Achat-vente de fonds de commerce en Bourgogne : guide pratique et opportunités
Reprendre ou céder un fonds de commerce en Bourgogne-Franche-Comté requiert une préparation rigoureuse, une connaissance du marché local et la maîtrise des aspects juridiques, fiscaux et opérationnels. Dans ce guide pratique, nous réunissons les étapes clés, les checklists à suivre, les pièges à éviter et des exemples d’affaires à reprendre dans la région (Dijon, Côte-d'Or et départements voisins).
Qu’est-ce qu’un fonds de commerce ?
Un fonds de commerce désigne l’ensemble des éléments corporels et incorporels qu’un commerçant ou un artisan utilise pour exercer son activité. On y retrouve notamment la clientèle, le droit au bail, le nom commercial, le matériel, les équipements et parfois les stocks. Cet ensemble constitue la valeur de votre entreprise commerciale et sera transmis à l’acheteur lors de la vente.
Ce que vous achetez (et ce que vous n’achetez pas)
Dans le cadre d’un achat de fonds de commerce, l’acte de cession précise exactement ce qui est vendu. En pratique, on retrouve :
- Les éléments incorporels : clientèle / achalandage, droit au bail (et conditions du bail), nom commercial, enseigne, éventuellement marque, droit de propriété intellectuelle lié à l’activité (si applicable), licences / autorisations quand elles sont cessibles.
- Les éléments corporels : matériel, mobilier, outillage, agencements (selon ce qui est listé à l’inventaire).

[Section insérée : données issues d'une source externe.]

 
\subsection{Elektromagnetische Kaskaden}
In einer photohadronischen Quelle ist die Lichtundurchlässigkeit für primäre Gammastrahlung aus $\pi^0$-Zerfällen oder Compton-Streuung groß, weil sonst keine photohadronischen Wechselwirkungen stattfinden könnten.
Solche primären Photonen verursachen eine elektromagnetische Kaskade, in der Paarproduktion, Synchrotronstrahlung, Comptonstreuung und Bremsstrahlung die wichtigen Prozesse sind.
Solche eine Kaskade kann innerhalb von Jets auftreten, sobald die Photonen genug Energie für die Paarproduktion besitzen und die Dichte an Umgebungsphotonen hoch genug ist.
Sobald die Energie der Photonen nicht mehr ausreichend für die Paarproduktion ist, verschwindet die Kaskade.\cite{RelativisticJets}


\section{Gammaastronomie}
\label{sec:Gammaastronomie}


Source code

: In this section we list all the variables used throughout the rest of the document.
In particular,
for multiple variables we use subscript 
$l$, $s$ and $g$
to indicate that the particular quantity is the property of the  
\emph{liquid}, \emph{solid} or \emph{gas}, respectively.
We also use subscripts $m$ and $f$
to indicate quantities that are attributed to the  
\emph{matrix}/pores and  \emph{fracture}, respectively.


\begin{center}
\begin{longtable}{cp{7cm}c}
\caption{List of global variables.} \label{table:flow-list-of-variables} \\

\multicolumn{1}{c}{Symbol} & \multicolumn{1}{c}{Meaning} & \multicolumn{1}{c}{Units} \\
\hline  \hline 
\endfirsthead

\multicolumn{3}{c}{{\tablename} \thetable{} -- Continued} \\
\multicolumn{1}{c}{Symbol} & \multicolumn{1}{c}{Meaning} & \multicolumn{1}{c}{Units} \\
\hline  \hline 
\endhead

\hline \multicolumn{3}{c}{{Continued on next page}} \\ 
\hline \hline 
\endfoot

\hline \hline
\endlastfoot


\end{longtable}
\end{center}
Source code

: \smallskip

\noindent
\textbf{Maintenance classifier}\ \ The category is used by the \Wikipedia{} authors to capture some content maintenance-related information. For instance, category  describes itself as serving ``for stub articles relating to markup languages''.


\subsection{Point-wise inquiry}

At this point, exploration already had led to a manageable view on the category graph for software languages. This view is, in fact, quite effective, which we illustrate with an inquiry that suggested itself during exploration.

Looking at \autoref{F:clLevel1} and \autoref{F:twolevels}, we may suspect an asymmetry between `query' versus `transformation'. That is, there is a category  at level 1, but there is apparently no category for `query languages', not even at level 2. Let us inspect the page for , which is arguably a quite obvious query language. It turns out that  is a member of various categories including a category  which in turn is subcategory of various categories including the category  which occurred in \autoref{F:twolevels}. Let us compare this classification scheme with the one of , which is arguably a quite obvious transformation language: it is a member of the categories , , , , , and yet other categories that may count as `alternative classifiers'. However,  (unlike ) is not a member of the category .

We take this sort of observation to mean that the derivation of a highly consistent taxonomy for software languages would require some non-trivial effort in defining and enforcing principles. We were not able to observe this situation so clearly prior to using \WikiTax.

En revanche, ne font généralement pas partie de la cession : les immeubles / murs commerciaux (c’est un achat immobilier distinct), les créances et dettes (elles restent en principe attachées au vendeur), le stock (souvent traité à part) et les documents comptables (à encadrer dans le process).
Bon à savoir sur les autorisations
Pour les licences de débit de boissons (licence III/IV) : il faut vérifier validité, catégorie, localisation, conditions et respecter la déclaration préalable. La déclaration doit être faite au moins 15 jours avant le début d’exploitation (ouverture, mutation / changement d’exploitant, translation), via le formulaire CERFA n°11542*05 selon les cas.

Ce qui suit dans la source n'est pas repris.